Nessa perspectiva, as ideias da autora são corroboradas em Bakhtin/Volochinov (1988, p.123) no sentido de que através das narrativas, a língua se manifesta pelo “fenômeno social da interação verbal, realizada através da enunciação ou das enunciações. A interação verbal constitui assim a realidade fundamental da língua”, já que não é constituída por um sistema abstrato de formas linguísticas.

Schneuwly e Dolz (2004, p.23) ressaltam que os gêneros textuais, por suas características, podem servir de base de orientação para uma ação discursiva. Na escola, eles são um instrumento de ensino/aprendizagem. Define-se a escolha de um gênero de acordo com o que se necessita dizer, pois eles têm “certa estrutura definida por sua função”, e um plano comunicacional cujo elemento é o estilo. Assim, por meio de gêneros, o aluno será capaz de construir novos conhecimentos, novos saberes socialmente elaborados, que dentro de uma perspectiva sociointeracionista darão forma à atividade de linguagem. Esses autores consideram que os gêneros, em geral, podem ser transformados em gêneros escolares, por meio de situações comunicativas que reproduzam práticas de linguagem vivenciadas num contexto real.

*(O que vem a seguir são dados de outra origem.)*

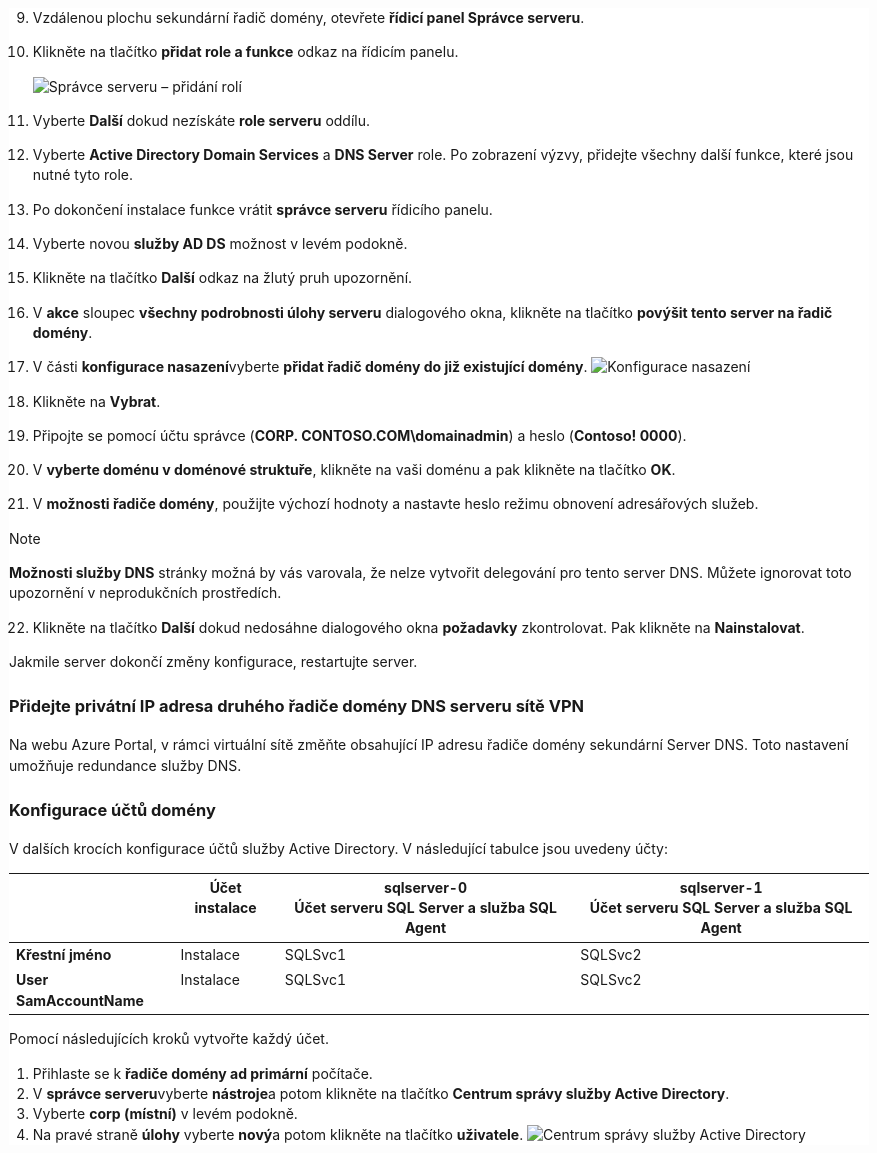 9. Vzdálenou plochu sekundární řadič domény, otevřete **řídicí panel Správce serveru**.
10. Klikněte na tlačítko **přidat role a funkce** odkaz na řídicím panelu.

    ![Správce serveru – přidání rolí](./media/virtual-machines-windows-portal-sql-availability-group-tutorial/22-addfeatures.png)
11. Vyberte **Další** dokud nezískáte **role serveru** oddílu.
12. Vyberte **Active Directory Domain Services** a **DNS Server** role. Po zobrazení výzvy, přidejte všechny další funkce, které jsou nutné tyto role.
13. Po dokončení instalace funkce vrátit **správce serveru** řídicího panelu.
14. Vyberte novou **služby AD DS** možnost v levém podokně.
15. Klikněte na tlačítko **Další** odkaz na žlutý pruh upozornění.
16. V **akce** sloupec **všechny podrobnosti úlohy serveru** dialogového okna, klikněte na tlačítko **povýšit tento server na řadič domény**.
17. V části **konfigurace nasazení**vyberte **přidat řadič domény do již existující domény**.
   ![Konfigurace nasazení](./media/virtual-machines-windows-portal-sql-availability-group-tutorial/28-deploymentconfig.png)
18. Klikněte na **Vybrat**.
19. Připojte se pomocí účtu správce (**CORP. CONTOSO.COM\domainadmin**) a heslo (**Contoso! 0000**).
20. V **vyberte doménu v doménové struktuře**, klikněte na vaši doménu a pak klikněte na tlačítko **OK**.
21. V **možnosti řadiče domény**, použijte výchozí hodnoty a nastavte heslo režimu obnovení adresářových služeb.

   >[!NOTE]
   >**Možnosti služby DNS** stránky možná by vás varovala, že nelze vytvořit delegování pro tento server DNS. Můžete ignorovat toto upozornění v neprodukčních prostředích.
22. Klikněte na tlačítko **Další** dokud nedosáhne dialogového okna **požadavky** zkontrolovat. Pak klikněte na **Nainstalovat**.

Jakmile server dokončí změny konfigurace, restartujte server.

### <a name="add-the-private-ip-address-to-the-second-domain-controller-to-the-vpn-dns-server"></a>Přidejte privátní IP adresa druhého řadiče domény DNS serveru sítě VPN

Na webu Azure Portal, v rámci virtuální sítě změňte obsahující IP adresu řadiče domény sekundární Server DNS. Toto nastavení umožňuje redundance služby DNS.

### <a name=DomainAccounts></a> Konfigurace účtů domény

V dalších krocích konfigurace účtů služby Active Directory. V následující tabulce jsou uvedeny účty:

| |Účet instalace<br/> |sqlserver-0 <br/>Účet serveru SQL Server a služba SQL Agent |sqlserver-1<br/>Účet serveru SQL Server a služba SQL Agent
| --- | --- | --- | ---
|**Křestní jméno** |Instalace |SQLSvc1 | SQLSvc2
|**User SamAccountName** |Instalace |SQLSvc1 | SQLSvc2

Pomocí následujících kroků vytvořte každý účet.

1. Přihlaste se k **řadiče domény ad primární** počítače.
2. V **správce serveru**vyberte **nástroje**a potom klikněte na tlačítko **Centrum správy služby Active Directory**.   
3. Vyberte **corp (místní)** v levém podokně.
4. Na pravé straně **úlohy** vyberte **nový**a potom klikněte na tlačítko **uživatele**.
   ![Centrum správy služby Active Directory](./media/virtual-machines-windows-portal-sql-availability-group-tutorial/29-addcnewuser.png)
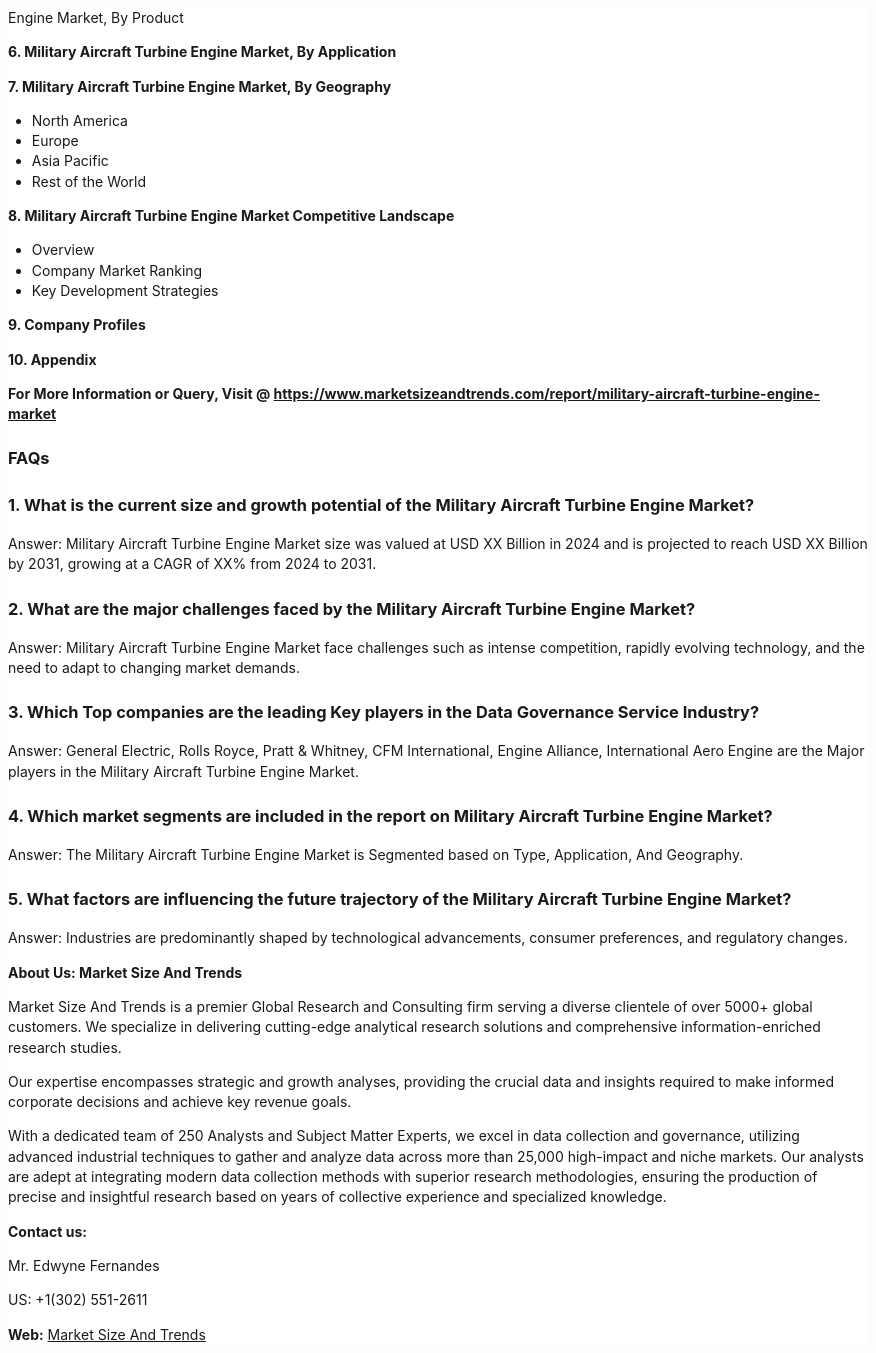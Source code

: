 Engine Market, By Product</span></strong></p></div><div class="" data-test-id=""><p><strong><span class="">6. Military Aircraft Turbine Engine Market, By Application</span></strong></p></div><div class="" data-test-id=""><p><strong><span class="">7. Military Aircraft Turbine Engine Market, By Geography</span></strong></p></div><div class="" data-test-id=""><ul><li><span class="">North America</span></li><li><span class="">Europe</span></li><li><span class="">Asia Pacific</span></li><li><span class="">Rest of the World</span></li></ul></div><div class="" data-test-id=""><p><strong><span class="">8. Military Aircraft Turbine Engine Market Competitive Landscape</span></strong></p></div><div class="" data-test-id=""><ul><li><span class="">Overview</span></li><li><span class="">Company Market Ranking</span></li><li><span class="">Key Development Strategies</span></li></ul></div><div class="" data-test-id=""><p><strong><span class="">9. Company Profiles</span></strong></p></div><div class="" data-test-id=""><p><strong><span class="">10. Appendix</span></strong></p></div><div class="" data-test-id=""><p><strong><span class="">For More Information or Query, Visit @ <a href="https://www.marketsizeandtrends.com/report/military-aircraft-turbine-engine-market" target="_blank">https://www.marketsizeandtrends.com/report/military-aircraft-turbine-engine-market</a></span></strong></p></div><div class="" data-test-id=""><div class="article-main__content" data-test-id="publishing-text-block"><h3><strong><span class="">FAQs</span></strong></h3></div><div class="article-main__content" data-test-id="publishing-text-block"><h3><span class="">1. What is the current size and growth potential of the Military Aircraft Turbine Engine Market?</span></h3></div><div class="article-main__content" data-test-id="publishing-text-block"><p><span class="font-[700]">Answer</span><span class="">: Military Aircraft Turbine Engine Market size was valued at USD XX Billion in 2024 and is projected to reach USD XX Billion by 2031, growing at a CAGR of XX% from 2024 to 2031.</span></p></div><div class="article-main__content" data-test-id="publishing-text-block"><h3><span class="">2. What are the major challenges faced by the Military Aircraft Turbine Engine Market?</span></h3></div><div class="article-main__content" data-test-id="publishing-text-block"><p><span class="font-[700]">Answer</span><span class="">: Military Aircraft Turbine Engine Market face challenges such as intense competition, rapidly evolving technology, and the need to adapt to changing market demands.</span></p></div><div class="article-main__content" data-test-id="publishing-text-block"><h3><span class="">3. Which Top companies are the leading Key players in the Data Governance Service Industry?</span></h3></div><div class="article-main__content" data-test-id="publishing-text-block"><p><span class="font-[700]">Answer</span><span class="">: General Electric, Rolls Royce, Pratt & Whitney, CFM International, Engine Alliance, International Aero Engine are the Major players in the Military Aircraft Turbine Engine Market.</span></p></div><div class="article-main__content" data-test-id="publishing-text-block"><h3><span class="">4. Which market segments are included in the report on Military Aircraft Turbine Engine Market?</span></h3></div><div class="article-main__content" data-test-id="publishing-text-block"><p><span class="font-[700]">Answer</span><span class="">: The Military Aircraft Turbine Engine Market is Segmented based on Type, Application, And Geography.</span></p></div><div class="article-main__content" data-test-id="publishing-text-block"><h3><span class="">5. What factors are influencing the future trajectory of the Military Aircraft Turbine Engine Market?</span></h3></div><div class="article-main__content" data-test-id="publishing-text-block"><p><span class="font-[700]">Answer:</span><span class="">&nbsp;Industries are predominantly shaped by technological advancements, consumer preferences, and regulatory changes.</span></p></div><p><strong><span class="">About Us: Market Size And Trends</span></strong></p></div><div class="" data-test-id=""><p><span class="">Market Size And Trends is a premier Global Research and Consulting firm serving a diverse clientele of over 5000+ global customers. We specialize in delivering cutting-edge analytical research solutions and comprehensive information-enriched research studies.</span></p></div><div class="" data-test-id=""><p><span class="">Our expertise encompasses strategic and growth analyses, providing the crucial data and insights required to make informed corporate decisions and achieve key revenue goals.</span></p></div><div class="" data-test-id=""><p><span class="">With a dedicated team of 250 Analysts and Subject Matter Experts, we excel in data collection and governance, utilizing advanced industrial techniques to gather and analyze data across more than 25,000 high-impact and niche markets. Our analysts are adept at integrating modern data collection methods with superior research methodologies, ensuring the production of precise and insightful research based on years of collective experience and specialized knowledge.</span></p></div><div class="" data-test-id=""><p><strong><span class="">Contact us:</span></strong></p></div><div class="" data-test-id=""><p><span class="">Mr. Edwyne Fernandes</span></p></div><div class="" data-test-id=""><p><span class="">US: +1(302) 551-2611<br /></span></p><p><span class=""><strong>Web:</strong> <a href="https://www.marketsizeandtrends.com/" target="_blank">Market Size And Trends</a></span></p></div>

Essas práticas de linguagem oportunizam, desse modo, ao alunado, o domínio de um dado gênero. Assim, por exemplo, a exposição dos alunos aos gêneros narrativos quais sejam: os contos, as fábulas ou as histórias infantis, fará com que acessem as características próprias de cada um deles. Vale recordar que com os formalistas russos, a interpretação deixa de ser o único meio de análise dos textos ficcionais, e iniciam-se os estudos da estrutura da forma narrativa.

Nesse sentido, o acesso e posterior apropriação das características dos gêneros narrativos representam subsídios importantes para as atividades práticas de produção

textual escrita, na medida em que contribuem, inicialmente, para o desenvolvimento da capacidade linguístico-discursiva, que é responsável pelo domínio das estruturas e funções gramaticais dentro de determinado gênero, considerando-se os mecanismos de textualização e os enunciativos; e também, para o aperfeiçoamento de outras capacidades, como por exemplo, a de relatar e de narrar acontecimentos, gerando como resultado o desenvolvimento da própria habilidade da escrita.

Assim, no presente Capítulo, discorremos a respeito dos vocábulos: narrativa e narração, e abordamos estudos relacionados à estrutura dos gêneros da narrativa; mostramos semelhanças estruturais entre narrativas literárias e narrativas pessoais; e evidenciamos a importância da leitura, e de se conhecer a linguagem que caracteriza os gêneros textuais literários narrativos, que utilizamos como exemplos ou modelos na SD. Já no Capítulo 3, a seguir, abordaremos de maneira específica, as narrativas pessoais como gênero textual e sua estrutura.